Ese día ibas tarde. Tenías trabajo, dijiste; un toque y después vuelvo. No dijiste concierto, no dijiste recital, dijiste toque. Pensé que los violinistas no tienen permitido decir esa palabra, deberían tener la misma dignidad que tiene el instrumento. Toque es para los que interpretan guitarra eléctrica o sintetizador, pero tu dijiste toque. Toque.

Tomaste la bicicleta roja como lo haces siempre y saliste calle abajo. No revisaste que la puerta del parqueadero quedara bien cerrada, lo sé, porqué nunca revisaste una sola puerta en la vida. La vez que te encontré viendo porno en la pieza fue precisamente porque no revisaste la puerta. ¿A quién se le ocurre hacer eso? ¿A quién se le ocurre no cerrar la puerta? A ti, por supuesto que a ti.

Saliste por la calle que bajaba hacia la avenida. Te pusiste el violín en la espalda. Como si fuera un carcaj de flechas o una espada de vikingo. Un bárbaro moderno que sabe tocar a Paganini, qué ridiculez. Esas son las cosas que decías, que a los bárbaros seguramente les habría gustado Paganini o Tchaikovsky, con sus veinte cañones y campanas de iglesia.

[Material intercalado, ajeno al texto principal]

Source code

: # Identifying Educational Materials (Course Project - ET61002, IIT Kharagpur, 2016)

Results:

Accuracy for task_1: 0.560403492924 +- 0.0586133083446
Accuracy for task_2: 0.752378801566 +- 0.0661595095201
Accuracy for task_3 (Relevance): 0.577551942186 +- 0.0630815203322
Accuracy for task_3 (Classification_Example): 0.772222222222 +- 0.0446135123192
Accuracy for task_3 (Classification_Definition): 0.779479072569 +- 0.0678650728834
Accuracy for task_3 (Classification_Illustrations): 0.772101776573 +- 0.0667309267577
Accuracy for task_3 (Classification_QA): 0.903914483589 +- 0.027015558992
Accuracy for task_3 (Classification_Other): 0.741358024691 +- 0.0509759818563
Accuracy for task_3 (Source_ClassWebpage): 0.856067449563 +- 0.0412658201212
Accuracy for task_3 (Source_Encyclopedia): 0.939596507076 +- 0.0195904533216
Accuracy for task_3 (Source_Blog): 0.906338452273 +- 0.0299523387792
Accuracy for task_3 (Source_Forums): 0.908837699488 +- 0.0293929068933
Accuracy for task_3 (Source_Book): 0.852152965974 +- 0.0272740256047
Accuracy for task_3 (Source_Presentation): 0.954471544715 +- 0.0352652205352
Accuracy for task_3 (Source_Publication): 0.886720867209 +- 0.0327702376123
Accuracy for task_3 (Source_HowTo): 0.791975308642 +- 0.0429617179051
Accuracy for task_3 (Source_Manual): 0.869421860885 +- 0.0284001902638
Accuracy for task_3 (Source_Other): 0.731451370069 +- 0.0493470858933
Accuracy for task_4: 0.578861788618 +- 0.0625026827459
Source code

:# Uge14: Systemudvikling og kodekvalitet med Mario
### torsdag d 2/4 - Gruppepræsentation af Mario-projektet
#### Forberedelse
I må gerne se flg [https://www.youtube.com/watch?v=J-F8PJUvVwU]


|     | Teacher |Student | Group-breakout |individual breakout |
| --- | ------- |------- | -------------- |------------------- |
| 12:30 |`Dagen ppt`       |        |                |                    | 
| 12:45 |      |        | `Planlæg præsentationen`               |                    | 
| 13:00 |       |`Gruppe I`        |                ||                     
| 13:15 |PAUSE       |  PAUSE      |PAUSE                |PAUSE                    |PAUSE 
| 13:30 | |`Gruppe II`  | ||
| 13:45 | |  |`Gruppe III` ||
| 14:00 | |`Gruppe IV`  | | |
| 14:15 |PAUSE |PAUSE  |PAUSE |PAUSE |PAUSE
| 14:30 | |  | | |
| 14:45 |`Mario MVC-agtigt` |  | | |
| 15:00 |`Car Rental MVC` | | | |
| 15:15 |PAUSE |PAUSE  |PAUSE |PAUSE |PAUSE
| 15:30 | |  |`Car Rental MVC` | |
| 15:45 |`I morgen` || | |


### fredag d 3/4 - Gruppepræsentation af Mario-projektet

Eso era lo que estabas practicando. 1812. Cada vez que la escucho te imagino por esa calle, pedaleando al ritmo del movimiento final de esa obertura, moviendo las manos con cada cañonazo, ¡Báng!, y ahí abrías las manos…

¡Báng! y ahí las moverías…

¡Báng!



Cuando me entregaron las cosas, los audífonos se habían roto. Tu reproductor de música, ese Ipod viejo, seguía reproduciendo la canción. Tres por ciento de batería, pero ahí seguía en un eterno loop. La pantalla lo decía: Tchaikovsky, Obertura 1812, movimiento final. Por eso supe que eso era lo que escuchabas ese día, por eso supe que fue la música que no te dejaba escuchar nada más. Te perdiste en ella como decías que se perdía el sonido de los violines con el escándalo que hacían las campanas en esa obertura.

Imagino tus manos… Me imagino el golpe como un cañón, báng, luego el sonido de los frenos y un báng de nuevo, la caída que hacen los violines justo antes de volver al tema principal, báng, y luego tú en el piso, tratando de agarrar el violín para que no pasaran sobre él, báng, los autos en la avenida, los rebotes que diste sobre la calle y los autos en sentido contrario, báng, los pitos reemplazando las trompetas que van en crescendo cada vez, báng, los golpes, pasando uno sobre otro, y luego sobre ti. Báng,



Báng.



Báng.



Tu arco del violín se rompe.

Termina el concierto y sólo queda este maldito loop de recordarte.